Aim of the exercise> Please retype all of the entries that follow, leaving the images out.

Given data>
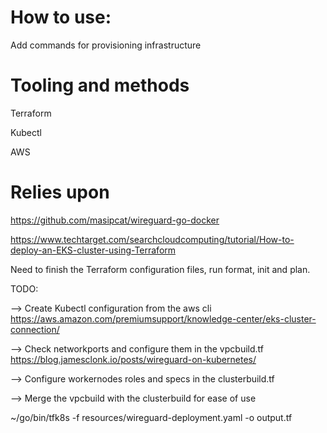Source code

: # How to use: 

Add commands for provisioning infrastructure

# Tooling and methods 

Terraform 

Kubectl 

AWS  

# Relies upon 

https://github.com/masipcat/wireguard-go-docker

https://www.techtarget.com/searchcloudcomputing/tutorial/How-to-deploy-an-EKS-cluster-using-Terraform

Need to finish the Terraform configuration files, run format, init and plan. 

TODO: 

--> Create Kubectl configuration from the aws cli 
https://aws.amazon.com/premiumsupport/knowledge-center/eks-cluster-connection/

--> Check networkports and configure them in the vpcbuild.tf 
https://blog.jamesclonk.io/posts/wireguard-on-kubernetes/

--> Configure workernodes roles and specs in the clusterbuild.tf 

--> Merge the vpcbuild with the clusterbuild for ease of use 

~/go/bin/tfk8s -f resources/wireguard-deployment.yaml -o output.tf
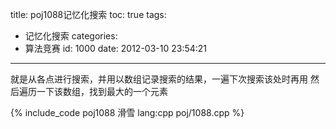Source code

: title: poj1088记忆化搜索
toc: true
tags:
  - 记忆化搜索
categories:
  - 算法竞赛
id: 1000
date: 2012-03-10 23:54:21
---

就是从各点进行搜索，并用以数组记录搜索的结果，一遍下次搜索该处时再用
然后遍历一下该数组，找到最大的一个元素

{% include_code poj1088 滑雪 lang:cpp poj/1088.cpp %}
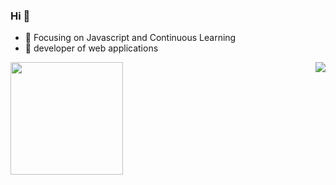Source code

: 
### Hi 👋

- :orange_book: Focusing on Javascript and Continuous Learning
- :hammer: developer of web applications

<img height="180rem" src="https://github-readme-stats.vercel.app/api/top-langs/?layout=compact&username=Dreams-d"/>
<img align="right" src="https://github-readme-stats.vercel.app/api?username=Dreams-d&show_icons=true&icon_color=CE1D2D&text_color=718096&bg_color=ffffff&hide_title=true" />
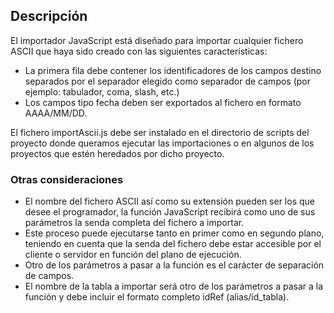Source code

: ## Descripción

El importador JavaScript está diseñado para importar cualquier fichero ASCII que haya sido creado con las siguientes características:

- La primera fila debe contener los identificadores de los campos destino separados por el separador elegido como separador de campos (por ejemplo: tabulador, coma, slash, etc.)
- Los campos tipo fecha deben ser exportados al fichero en formato AAAA/MM/DD.

El fichero importAscii.js debe ser instalado en el directorio de scripts del proyecto donde queramos ejecutar las importaciones o en algunos de los proyectos que estén heredados por dicho proyecto.

### Otras consideraciones

- El nombre del fichero ASCII así como su extensión pueden ser los que desee el programador, la función JavaScript recibirá como uno de sus parámetros la senda completa del fichero a importar.
- Este proceso puede ejecutarse tanto en primer como en segundo plano, teniendo en cuenta que la senda del fichero debe estar accesible por el cliente o servidor en función del plano de ejecución.
- Otro de los parámetros a pasar a la función es el carácter de separación de campos.
- El nombre de la tabla a importar será otro de los parámetros a pasar a la función y debe incluir el formato completo idRef (alias/id_tabla).

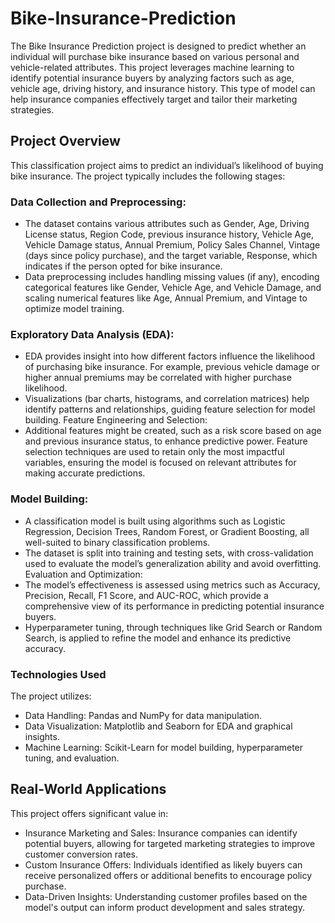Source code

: # Bike-Insurance-Prediction
The Bike Insurance Prediction project is designed to predict whether an individual will purchase bike insurance based on various personal and vehicle-related attributes. This project leverages machine learning to identify potential insurance buyers by analyzing factors such as age, vehicle age, driving history, and insurance history. This type of model can help insurance companies effectively target and tailor their marketing strategies.

## Project Overview
This classification project aims to predict an individual’s likelihood of buying bike insurance. The project typically includes the following stages:

### Data Collection and Preprocessing:
* The dataset contains various attributes such as Gender, Age, Driving License status, Region Code, previous insurance history, Vehicle Age, Vehicle Damage status, Annual Premium, Policy Sales Channel, Vintage (days since policy purchase), and the target variable, Response, which indicates if the person opted for bike insurance.
* Data preprocessing includes handling missing values (if any), encoding categorical features like Gender, Vehicle Age, and Vehicle Damage, and scaling numerical features like Age, Annual Premium, and Vintage to optimize model training.

### Exploratory Data Analysis (EDA):
* EDA provides insight into how different factors influence the likelihood of purchasing bike insurance. For example, previous vehicle damage or higher annual premiums may be correlated with higher purchase likelihood.
* Visualizations (bar charts, histograms, and correlation matrices) help identify patterns and relationships, guiding feature selection for model building.
Feature Engineering and Selection:
* Additional features might be created, such as a risk score based on age and previous insurance status, to enhance predictive power.
Feature selection techniques are used to retain only the most impactful variables, ensuring the model is focused on relevant attributes for making accurate predictions.

### Model Building:
* A classification model is built using algorithms such as Logistic Regression, Decision Trees, Random Forest, or Gradient Boosting, all well-suited to binary classification problems.
* The dataset is split into training and testing sets, with cross-validation used to evaluate the model’s generalization ability and avoid overfitting.
Evaluation and Optimization:
* The model’s effectiveness is assessed using metrics such as Accuracy, Precision, Recall, F1 Score, and AUC-ROC, which provide a comprehensive view of its performance in predicting potential insurance buyers.
* Hyperparameter tuning, through techniques like Grid Search or Random Search, is applied to refine the model and enhance its predictive accuracy.

### Technologies Used
The project utilizes:

* Data Handling: Pandas and NumPy for data manipulation.
* Data Visualization: Matplotlib and Seaborn for EDA and graphical insights.
* Machine Learning: Scikit-Learn for model building, hyperparameter tuning, and evaluation.

## Real-World Applications
This project offers significant value in:

* Insurance Marketing and Sales: Insurance companies can identify potential buyers, allowing for targeted marketing strategies to improve customer conversion rates.
* Custom Insurance Offers: Individuals identified as likely buyers can receive personalized offers or additional benefits to encourage policy purchase.
* Data-Driven Insights: Understanding customer profiles based on the model's output can inform product development and sales strategy.
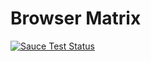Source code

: 

# Browser Matrix
[![Sauce Test Status](https://saucelabs.com/browser-matrix/parora.svg)](https://saucelabs.com/u/parora?auth=HMAC_TOKEN)

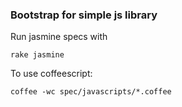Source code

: ### Bootstrap for simple js library

Run jasmine specs with

    rake jasmine

To use coffeescript:

    coffee -wc spec/javascripts/*.coffee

Expected answer>
Source code

: # How to use: 

Add commands for provisioning infrastructure

# Tooling and methods 

Terraform 

Kubectl 

AWS  

# Relies upon 

https://github.com/masipcat/wireguard-go-docker

https://www.techtarget.com/searchcloudcomputing/tutorial/How-to-deploy-an-EKS-cluster-using-Terraform

Need to finish the Terraform configuration files, run format, init and plan. 

TODO: 

--> Create Kubectl configuration from the aws cli 
https://aws.amazon.com/premiumsupport/knowledge-center/eks-cluster-connection/

--> Check networkports and configure them in the vpcbuild.tf 
https://blog.jamesclonk.io/posts/wireguard-on-kubernetes/

--> Configure workernodes roles and specs in the clusterbuild.tf 

--> Merge the vpcbuild with the clusterbuild for ease of use 

~/go/bin/tfk8s -f resources/wireguard-deployment.yaml -o output.tf
Source code

: title: poj1088记忆化搜索
toc: true
tags:
  - 记忆化搜索
categories:
  - 算法竞赛
id: 1000
date: 2012-03-10 23:54:21
---

就是从各点进行搜索，并用以数组记录搜索的结果，一遍下次搜索该处时再用
然后遍历一下该数组，找到最大的一个元素

{% include_code poj1088 滑雪 lang:cpp poj/1088.cpp %}
Source code

: 
### Hi 👋

- :orange_book: Focusing on Javascript and Continuous Learning
- :hammer: developer of web applications

<img height="180rem" src="https://github-readme-stats.vercel.app/api/top-langs/?layout=compact&username=Dreams-d"/>
<img align="right" src="https://github-readme-stats.vercel.app/api?username=Dreams-d&show_icons=true&icon_color=CE1D2D&text_color=718096&bg_color=ffffff&hide_title=true" />
Source code

: ## Descripción

El importador JavaScript está diseñado para importar cualquier fichero ASCII que haya sido creado con las siguientes características:

- La primera fila debe contener los identificadores de los campos destino separados por el separador elegido como separador de campos (por ejemplo: tabulador, coma, slash, etc.)
- Los campos tipo fecha deben ser exportados al fichero en formato AAAA/MM/DD.

El fichero importAscii.js debe ser instalado en el directorio de scripts del proyecto donde queramos ejecutar las importaciones o en algunos de los proyectos que estén heredados por dicho proyecto.

### Otras consideraciones

- El nombre del fichero ASCII así como su extensión pueden ser los que desee el programador, la función JavaScript recibirá como uno de sus parámetros la senda completa del fichero a importar.
- Este proceso puede ejecutarse tanto en primer como en segundo plano, teniendo en cuenta que la senda del fichero debe estar accesible por el cliente o servidor en función del plano de ejecución.
- Otro de los parámetros a pasar a la función es el carácter de separación de campos.
- El nombre de la tabla a importar será otro de los parámetros a pasar a la función y debe incluir el formato completo idRef (alias/id_tabla).

Source code

: # Bike-Insurance-Prediction
The Bike Insurance Prediction project is designed to predict whether an individual will purchase bike insurance based on various personal and vehicle-related attributes. This project leverages machine learning to identify potential insurance buyers by analyzing factors such as age, vehicle age, driving history, and insurance history. This type of model can help insurance companies effectively target and tailor their marketing strategies.

## Project Overview
This classification project aims to predict an individual’s likelihood of buying bike insurance. The project typically includes the following stages:

### Data Collection and Preprocessing:
* The dataset contains various attributes such as Gender, Age, Driving License status, Region Code, previous insurance history, Vehicle Age, Vehicle Damage status, Annual Premium, Policy Sales Channel, Vintage (days since policy purchase), and the target variable, Response, which indicates if the person opted for bike insurance.
* Data preprocessing includes handling missing values (if any), encoding categorical features like Gender, Vehicle Age, and Vehicle Damage, and scaling numerical features like Age, Annual Premium, and Vintage to optimize model training.

### Exploratory Data Analysis (EDA):
* EDA provides insight into how different factors influence the likelihood of purchasing bike insurance. For example, previous vehicle damage or higher annual premiums may be correlated with higher purchase likelihood.
* Visualizations (bar charts, histograms, and correlation matrices) help identify patterns and relationships, guiding feature selection for model building.
Feature Engineering and Selection:
* Additional features might be created, such as a risk score based on age and previous insurance status, to enhance predictive power.
Feature selection techniques are used to retain only the most impactful variables, ensuring the model is focused on relevant attributes for making accurate predictions.

### Model Building:
* A classification model is built using algorithms such as Logistic Regression, Decision Trees, Random Forest, or Gradient Boosting, all well-suited to binary classification problems.
* The dataset is split into training and testing sets, with cross-validation used to evaluate the model’s generalization ability and avoid overfitting.
Evaluation and Optimization:
* The model’s effectiveness is assessed using metrics such as Accuracy, Precision, Recall, F1 Score, and AUC-ROC, which provide a comprehensive view of its performance in predicting potential insurance buyers.
* Hyperparameter tuning, through techniques like Grid Search or Random Search, is applied to refine the model and enhance its predictive accuracy.

### Technologies Used
The project utilizes:

* Data Handling: Pandas and NumPy for data manipulation.
* Data Visualization: Matplotlib and Seaborn for EDA and graphical insights.
* Machine Learning: Scikit-Learn for model building, hyperparameter tuning, and evaluation.

## Real-World Applications
This project offers significant value in:

* Insurance Marketing and Sales: Insurance companies can identify potential buyers, allowing for targeted marketing strategies to improve customer conversion rates.
* Custom Insurance Offers: Individuals identified as likely buyers can receive personalized offers or additional benefits to encourage policy purchase.
* Data-Driven Insights: Understanding customer profiles based on the model's output can inform product development and sales strategy.
Source code

: 

# Browser Matrix
[![Sauce Test Status](https://saucelabs.com/browser-matrix/parora.svg)](https://saucelabs.com/u/parora?auth=HMAC_TOKEN)

Source code

: ### Bootstrap for simple js library

Run jasmine specs with

    rake jasmine

To use coffeescript:

    coffee -wc spec/javascripts/*.coffee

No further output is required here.